[Source data]
* * * * * * * * *
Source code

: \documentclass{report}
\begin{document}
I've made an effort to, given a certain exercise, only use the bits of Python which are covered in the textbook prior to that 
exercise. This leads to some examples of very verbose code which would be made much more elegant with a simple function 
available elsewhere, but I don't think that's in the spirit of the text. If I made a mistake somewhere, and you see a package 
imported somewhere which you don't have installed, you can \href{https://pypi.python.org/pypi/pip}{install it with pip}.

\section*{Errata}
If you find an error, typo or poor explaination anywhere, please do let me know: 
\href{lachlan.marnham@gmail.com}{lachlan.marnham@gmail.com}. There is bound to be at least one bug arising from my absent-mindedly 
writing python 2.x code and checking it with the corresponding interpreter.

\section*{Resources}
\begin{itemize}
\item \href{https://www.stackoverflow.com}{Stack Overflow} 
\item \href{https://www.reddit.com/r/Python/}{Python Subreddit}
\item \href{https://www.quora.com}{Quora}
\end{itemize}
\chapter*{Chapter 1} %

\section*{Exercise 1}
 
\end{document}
* * * * * * * * *
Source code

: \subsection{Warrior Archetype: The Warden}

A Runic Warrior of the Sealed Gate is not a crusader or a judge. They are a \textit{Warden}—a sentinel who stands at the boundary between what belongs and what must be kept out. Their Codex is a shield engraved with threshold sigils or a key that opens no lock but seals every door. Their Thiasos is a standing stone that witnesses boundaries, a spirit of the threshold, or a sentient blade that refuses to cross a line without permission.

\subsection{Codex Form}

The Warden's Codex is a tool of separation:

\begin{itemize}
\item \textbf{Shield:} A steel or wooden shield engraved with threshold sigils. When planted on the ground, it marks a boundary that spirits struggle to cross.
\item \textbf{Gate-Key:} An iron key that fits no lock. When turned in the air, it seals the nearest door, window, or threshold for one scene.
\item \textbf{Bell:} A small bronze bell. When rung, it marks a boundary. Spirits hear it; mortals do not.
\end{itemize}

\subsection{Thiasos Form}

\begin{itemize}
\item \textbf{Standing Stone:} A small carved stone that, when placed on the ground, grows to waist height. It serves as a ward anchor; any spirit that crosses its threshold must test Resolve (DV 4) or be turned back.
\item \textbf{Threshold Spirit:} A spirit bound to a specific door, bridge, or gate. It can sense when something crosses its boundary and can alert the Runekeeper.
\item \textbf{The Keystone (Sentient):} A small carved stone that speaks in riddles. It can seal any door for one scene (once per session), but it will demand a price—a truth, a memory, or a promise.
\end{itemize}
* * * * * * * * *
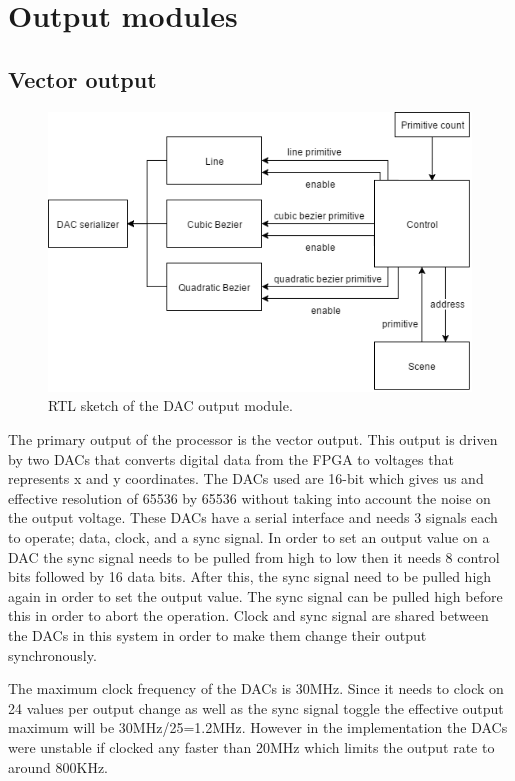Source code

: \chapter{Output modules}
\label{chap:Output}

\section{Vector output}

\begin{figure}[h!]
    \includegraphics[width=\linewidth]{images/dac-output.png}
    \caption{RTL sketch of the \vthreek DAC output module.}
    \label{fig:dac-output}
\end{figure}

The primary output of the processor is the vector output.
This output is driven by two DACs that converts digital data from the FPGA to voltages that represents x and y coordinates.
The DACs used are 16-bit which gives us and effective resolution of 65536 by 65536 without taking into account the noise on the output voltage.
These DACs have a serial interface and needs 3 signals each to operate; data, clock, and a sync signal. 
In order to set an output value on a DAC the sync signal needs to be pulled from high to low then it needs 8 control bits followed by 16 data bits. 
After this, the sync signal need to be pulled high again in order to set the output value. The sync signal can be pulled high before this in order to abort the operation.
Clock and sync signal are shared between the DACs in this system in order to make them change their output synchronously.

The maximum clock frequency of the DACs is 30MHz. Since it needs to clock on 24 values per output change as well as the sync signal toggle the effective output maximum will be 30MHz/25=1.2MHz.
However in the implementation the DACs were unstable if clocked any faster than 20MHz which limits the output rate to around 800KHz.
* * * * * * * * *
What is expected: Lines above that include the string "engraved" need to be copied.

Final answer:
A Runic Warrior of the Sealed Gate is not a crusader or a judge. They are a \textit{Warden}—a sentinel who stands at the boundary between what belongs and what must be kept out. Their Codex is a shield engraved with threshold sigils or a key that opens no lock but seals every door. Their Thiasos is a standing stone that witnesses boundaries, a spirit of the threshold, or a sentient blade that refuses to cross a line without permission.
\item \textbf{Shield:} A steel or wooden shield engraved with threshold sigils. When planted on the ground, it marks a boundary that spirits struggle to cross.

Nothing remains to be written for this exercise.